Harvard University campus
Pro-Hamas students on America’s college campuses should be allowed to speak. Free speech allows the dumb and diabolical among us to identify themselves.
More than 4,000 Israelis and Palestinians have died since Hamas launched an unprecedented attack against Israel last Saturday. Between chai lattes and frisbee on the quad, student groups on America’s college campuses have something to say about it.
Early last week, more than 30 student groups at Harvard University made news when they signed onto a letter stating they “hold the Israeli regime entirely responsible for all unfolding violence,” and “the Apartheid regime is the only one to blame.”
These students, at the most prestigious university in America, skipped right past the left-wing’s standard drawing of moral equivalence between Israel and Hamas to outright victim blaming.
Counter-culture hot takes were not limited to Harvard. Student groups on dozens of other college campuses issued similar, and in some cases, more egregious, statements.
Some students actually found ways to celebrate Hamas’s attack.
A student group at Tufts University applauded the “creativity” of Hamas paragliders who landed at a musical festival in southern Israel. More than 260 civilians were murdered by these men. Women at the festival were raped before being killed. Creative.

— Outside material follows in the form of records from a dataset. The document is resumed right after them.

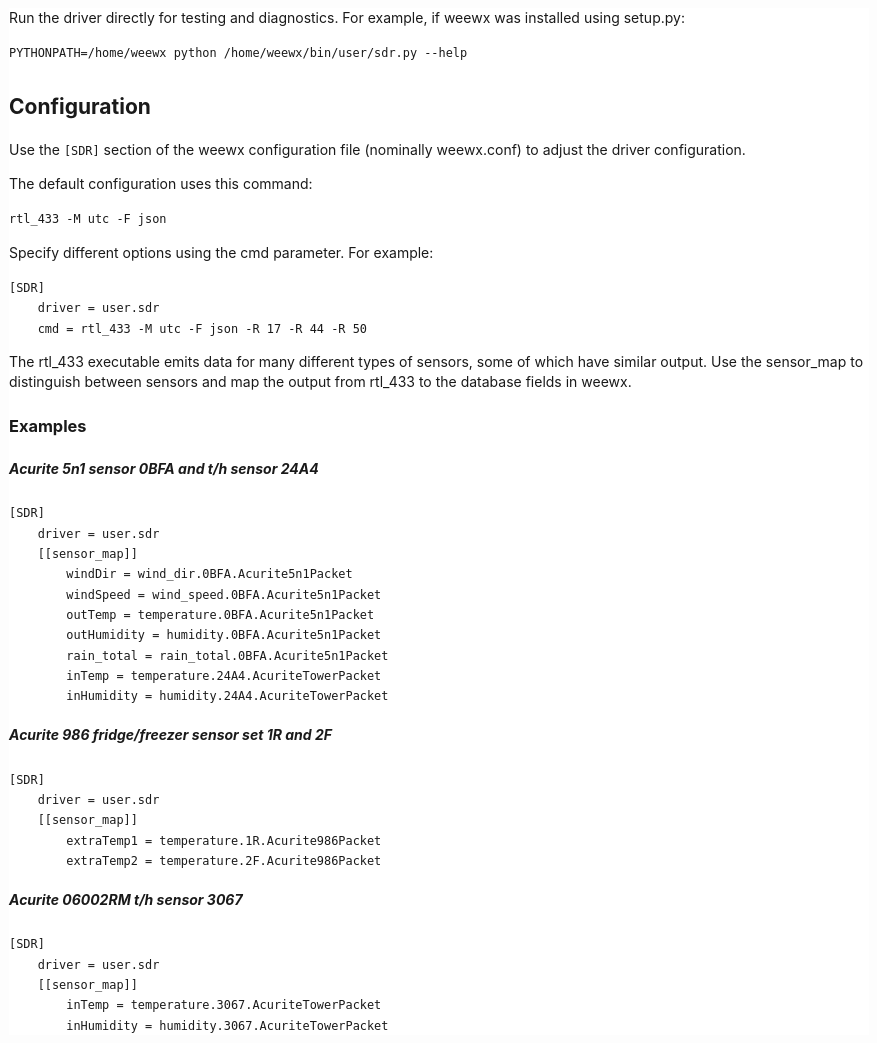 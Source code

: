 Run the driver directly for testing and diagnostics. For example, if weewx
was installed using setup.py:

```shell
PYTHONPATH=/home/weewx python /home/weewx/bin/user/sdr.py --help
```

## Configuration

Use the `[SDR]` section of the weewx configuration file (nominally weewx.conf) to
adjust the driver configuration.

The default configuration uses this command:

```shell
rtl_433 -M utc -F json
```

Specify different options using the cmd parameter. For example:

```
[SDR]
    driver = user.sdr
    cmd = rtl_433 -M utc -F json -R 17 -R 44 -R 50
```

The rtl_433 executable emits data for many different types of sensors, some of
which have similar output. Use the sensor_map to distinguish between sensors
and map the output from rtl_433 to the database fields in weewx.

### Examples

##### Acurite 5n1 sensor 0BFA and t/h sensor 24A4
```
[SDR]
    driver = user.sdr
    [[sensor_map]]
        windDir = wind_dir.0BFA.Acurite5n1Packet
        windSpeed = wind_speed.0BFA.Acurite5n1Packet
        outTemp = temperature.0BFA.Acurite5n1Packet
        outHumidity = humidity.0BFA.Acurite5n1Packet
        rain_total = rain_total.0BFA.Acurite5n1Packet
        inTemp = temperature.24A4.AcuriteTowerPacket
        inHumidity = humidity.24A4.AcuriteTowerPacket
```

##### Acurite 986 fridge/freezer sensor set 1R and 2F
```
[SDR]
    driver = user.sdr
    [[sensor_map]]
        extraTemp1 = temperature.1R.Acurite986Packet
        extraTemp2 = temperature.2F.Acurite986Packet
```

##### Acurite 06002RM t/h sensor 3067
```
[SDR]
    driver = user.sdr
    [[sensor_map]]
        inTemp = temperature.3067.AcuriteTowerPacket
        inHumidity = humidity.3067.AcuriteTowerPacket
```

The paraglider image found itself onto promotional graphics for pro-Palestinian events at both the California State University Long Beach and the University of Illinois.
In this alternate reality, the Hamas terrorists who rained down thousands of rockets on Israeli civilian targets–who indiscriminately killed men, women, and children–are the real victims.
There are two strands of arguments being made on college campuses–one dumb, the other diabolical.
As to the dumb, apparently many of America’s “brightest” believe that Hamas attacked because of Israel’s treatment of the Palestinians. This line of thinking implies that if Israel would just be nicer and make concessions, there could be peace. It’s painfully naive.
Hamas attacked Israel because it does not think Israel should exist. There is no Israeli concession that would ever be “enough.” Don’t take my word for it. Read Hamas’s charter:
- “Hamas rejects any alternative to the full and complete liberation of Palestine, from the river to the sea.”
- “Resisting the occupation with all means and methods is a legitimate right guaranteed by divine laws and by international norms and laws. At the heart of these lies armed resistance.”
- “There is no alternative to a fully sovereign Palestinian State on the entire national Palestinian soil, with Jerusalem as its capital.”
In poll after poll, Palestinians reject a “two-state” solution. Israel can either defend itself or commit suicide. Those are its options. It has constantly faced and pushed back on these sort of extinction level threats for the last 75 years.
Which brings us to the diabolical. There is a strand of radicalism being pushed on campuses that is not naive, but which fully appreciates and endorses the goal of wiping the nation of Israel off the map.
Even so, both strands of pro-Hamas students should be allowed to speak, as long as they are not directly inciting actual physical violence (none of this “words are violence” nonsense).
Free speech is not only a hallmark of a functioning democracy because it allows for good ideas to rise to the top. Free speech is also vital because it allows the dumb and diabolical among us to identify themselves.
But allowing speech and accepting speech are not the same thing. Universities can both permit outrageous talk and simultaneously make clear that they reject that talk. Unfortunately, America’s college and universities have been slow to do so and impotently measured in their responses.
Facing an onslaught of criticism for not condemning the pro-Hamas rhetoric emerging from her campus, Harvard President Claudine Gay put out a statement on Friday defending free speech:
Our University embraces a commitment to free expression. That commitment extends even to views that many of us find objectionable, even outrageous. We do not punish or sanction people for expressing such views. But that is a far cry from endorsing them.
The sentiment, while laudable generically, rings hollow, in large part because of colleges and universities’ abhorrent track record on free speech.
The Foundation for Individual Rights and Expression (FIRE) ranks college campuses commitment to free expression. In 2023, Harvard ranked dead last in the nation for free speech. FIRE points to multiple faculty that have been dismissed from Harvard, students who have had admissions rescinded, and speakers that have been disinvited from campus–all for expressing thoughts deemed too controversial for the university, more often than not from a conservative point of view.
Harvard is, of course, not alone. There is a well-documented track record of conservative speakers being disinvited, with such efforts often led by shrieking faculty.
It is against this backdrop that a newfound commitment to free speech appears selective, and candidly, like a tacit endorsement of the offending speech.
Soft peddling responses to students celebrating acts of terrorism that have now resulted in thousands of deaths while chasing the likes of Ben Shapiro off campus for saying conservative things exposes a form of rank hypocrisy.